The display is another obvious brag point. At 3,000 nits peak brightness, the screen should be easy to read outdoors, which is more useful than yet another watch face pretending your wrist is a tiny spaceship cockpit. HONOR is also pitching the device as an AI-powered, ”pro-grade” wearable with heart rate and blood oxygen tracking, daily sleep reports, wrist-twist gestures, and a built-in voice recorder.
Launch price and bundle
The HONOR Watch 6 has an RRP of £249.99, but the first-month offer drops that to £169.99. On top of that, buyers get HONOR Choice Earbuds Clip, which are usually £59.99. That makes the launch deal look less like a token discount and more like a direct attempt to make the bundle feel impossible to ignore.
The watch launches in Twilight Brown and Shadow Black. HONOR is selling it through its online store, and the timing suggests a familiar playbook: price aggressively at launch, lure in early adopters, then let the hardware do the talking after the initial hype wears off.
Battery life and fitness features
There is a sensible product buried under the marketing gloss. A battery that lasts this long, paired with bright output, broad fitness support, water-touch control, and NFC payments, ticks a lot of boxes for people who want one device for workouts, commuting, and the occasional reminder that they slept badly. The 120+ sports modes and GPS setup also put it in range of mainstream fitness watches that sell on practicality rather than brand prestige.

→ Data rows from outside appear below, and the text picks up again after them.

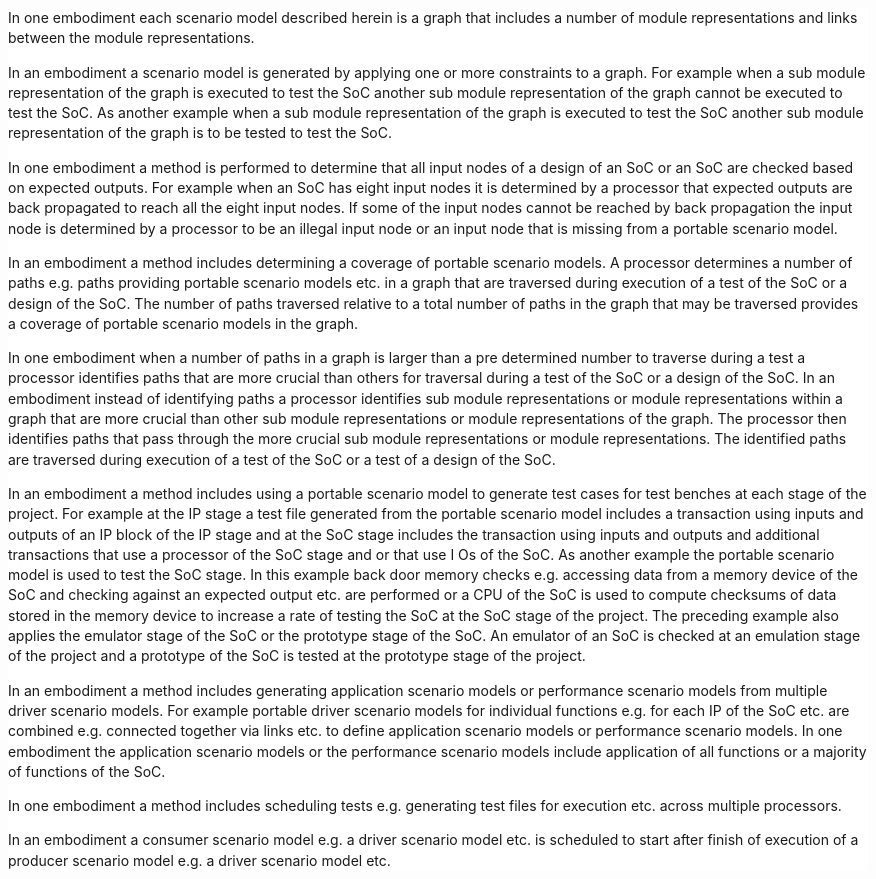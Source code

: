 In one embodiment each scenario model described herein is a graph that includes a number of module representations and links between the module representations.

In an embodiment a scenario model is generated by applying one or more constraints to a graph. For example when a sub module representation of the graph is executed to test the SoC another sub module representation of the graph cannot be executed to test the SoC. As another example when a sub module representation of the graph is executed to test the SoC another sub module representation of the graph is to be tested to test the SoC.

In one embodiment a method is performed to determine that all input nodes of a design of an SoC or an SoC are checked based on expected outputs. For example when an SoC has eight input nodes it is determined by a processor that expected outputs are back propagated to reach all the eight input nodes. If some of the input nodes cannot be reached by back propagation the input node is determined by a processor to be an illegal input node or an input node that is missing from a portable scenario model.

In an embodiment a method includes determining a coverage of portable scenario models. A processor determines a number of paths e.g. paths providing portable scenario models etc. in a graph that are traversed during execution of a test of the SoC or a design of the SoC. The number of paths traversed relative to a total number of paths in the graph that may be traversed provides a coverage of portable scenario models in the graph.

In one embodiment when a number of paths in a graph is larger than a pre determined number to traverse during a test a processor identifies paths that are more crucial than others for traversal during a test of the SoC or a design of the SoC. In an embodiment instead of identifying paths a processor identifies sub module representations or module representations within a graph that are more crucial than other sub module representations or module representations of the graph. The processor then identifies paths that pass through the more crucial sub module representations or module representations. The identified paths are traversed during execution of a test of the SoC or a test of a design of the SoC.

In an embodiment a method includes using a portable scenario model to generate test cases for test benches at each stage of the project. For example at the IP stage a test file generated from the portable scenario model includes a transaction using inputs and outputs of an IP block of the IP stage and at the SoC stage includes the transaction using inputs and outputs and additional transactions that use a processor of the SoC stage and or that use I Os of the SoC. As another example the portable scenario model is used to test the SoC stage. In this example back door memory checks e.g. accessing data from a memory device of the SoC and checking against an expected output etc. are performed or a CPU of the SoC is used to compute checksums of data stored in the memory device to increase a rate of testing the SoC at the SoC stage of the project. The preceding example also applies the emulator stage of the SoC or the prototype stage of the SoC. An emulator of an SoC is checked at an emulation stage of the project and a prototype of the SoC is tested at the prototype stage of the project.

In an embodiment a method includes generating application scenario models or performance scenario models from multiple driver scenario models. For example portable driver scenario models for individual functions e.g. for each IP of the SoC etc. are combined e.g. connected together via links etc. to define application scenario models or performance scenario models. In one embodiment the application scenario models or the performance scenario models include application of all functions or a majority of functions of the SoC.

In one embodiment a method includes scheduling tests e.g. generating test files for execution etc. across multiple processors.

In an embodiment a consumer scenario model e.g. a driver scenario model etc. is scheduled to start after finish of execution of a producer scenario model e.g. a driver scenario model etc.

Then come the bits that sound better in a promo deck than in daily use. The ”Racing Dashboard Design” and 10-second video watch faces are the kind of features that can impress for one afternoon and then quietly disappear into the settings menu. A smartwatch still has to justify itself as a watch first, not a novelty dispenser with straps.
The real question is whether HONOR has finally found the right balance between useful and shiny. If the battery claim holds up in real-world use, the Watch 6 could be a strong alternative for buyers who are bored of charging cycles and overcomplicated wearables. If not, it risks becoming another feature-packed watch that looks great on a spec sheet and merely fine on a wrist.